** ENTRIES SHOWN follows **

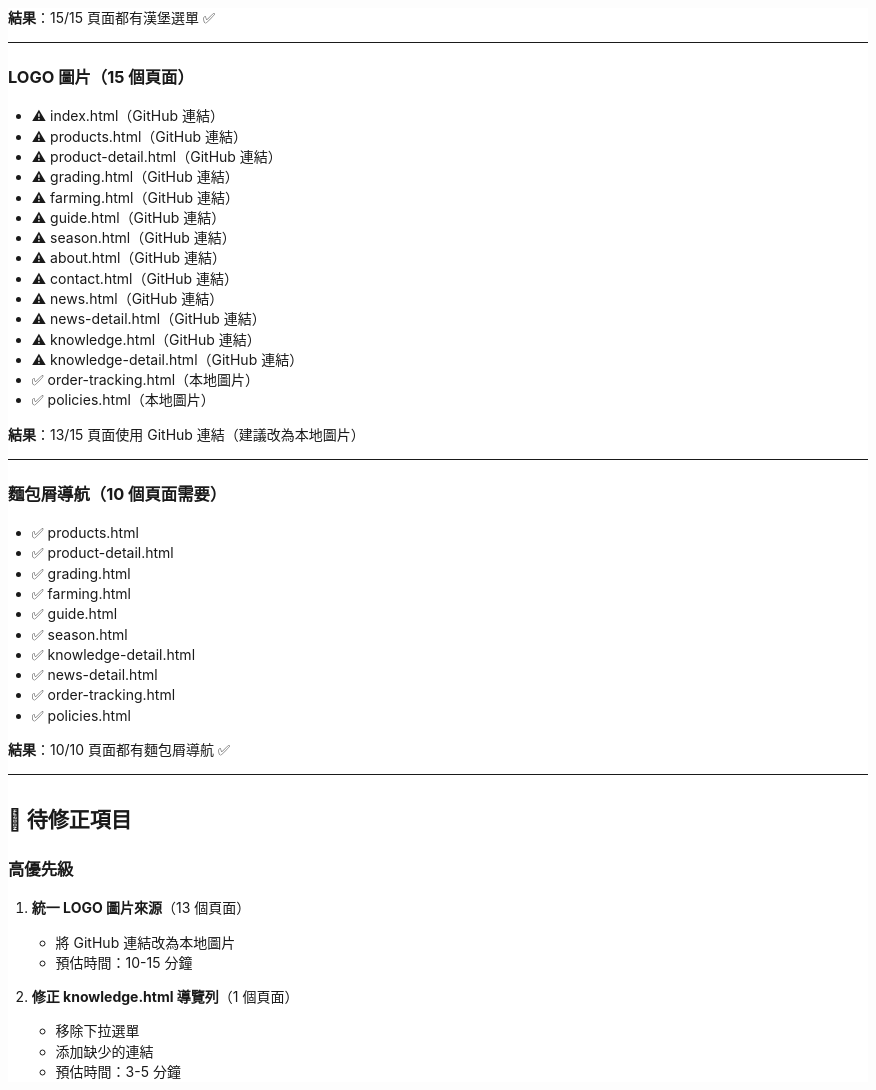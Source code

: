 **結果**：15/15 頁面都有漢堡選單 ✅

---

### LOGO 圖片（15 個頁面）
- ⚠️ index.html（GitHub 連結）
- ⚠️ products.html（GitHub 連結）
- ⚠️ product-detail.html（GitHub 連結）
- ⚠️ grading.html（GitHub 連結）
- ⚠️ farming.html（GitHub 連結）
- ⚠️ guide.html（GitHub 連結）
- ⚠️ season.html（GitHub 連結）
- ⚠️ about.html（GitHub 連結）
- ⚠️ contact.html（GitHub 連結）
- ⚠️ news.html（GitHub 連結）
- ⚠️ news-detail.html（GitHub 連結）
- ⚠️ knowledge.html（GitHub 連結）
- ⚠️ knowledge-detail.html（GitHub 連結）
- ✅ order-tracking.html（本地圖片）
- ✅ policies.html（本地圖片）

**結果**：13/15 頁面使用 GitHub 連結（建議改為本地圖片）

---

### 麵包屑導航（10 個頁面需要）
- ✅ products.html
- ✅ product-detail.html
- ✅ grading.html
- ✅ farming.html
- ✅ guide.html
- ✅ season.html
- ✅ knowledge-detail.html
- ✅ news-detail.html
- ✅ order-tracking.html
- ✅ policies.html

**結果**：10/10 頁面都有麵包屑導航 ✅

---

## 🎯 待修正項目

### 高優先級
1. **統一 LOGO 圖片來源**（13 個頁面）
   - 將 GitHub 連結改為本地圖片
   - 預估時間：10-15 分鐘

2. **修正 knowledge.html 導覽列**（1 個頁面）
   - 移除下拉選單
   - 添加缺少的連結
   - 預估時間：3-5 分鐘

** End of ENTRIES SHOWN **

EXERCISE GOAL: Copy, word for word, the entries above from the first line to the line that holds "- ⚠️ contact.html（GitHub 連結）". Drop the pictures.

ANSWER FOR THE TASK:
Source code

: **結果**：15/15 頁面都有漢堡選單 ✅

---

### LOGO 圖片（15 個頁面）
- ⚠️ index.html（GitHub 連結）
- ⚠️ products.html（GitHub 連結）
- ⚠️ product-detail.html（GitHub 連結）
- ⚠️ grading.html（GitHub 連結）
- ⚠️ farming.html（GitHub 連結）
- ⚠️ guide.html（GitHub 連結）
- ⚠️ season.html（GitHub 連結）
- ⚠️ about.html（GitHub 連結）
- ⚠️ contact.html（GitHub 連結）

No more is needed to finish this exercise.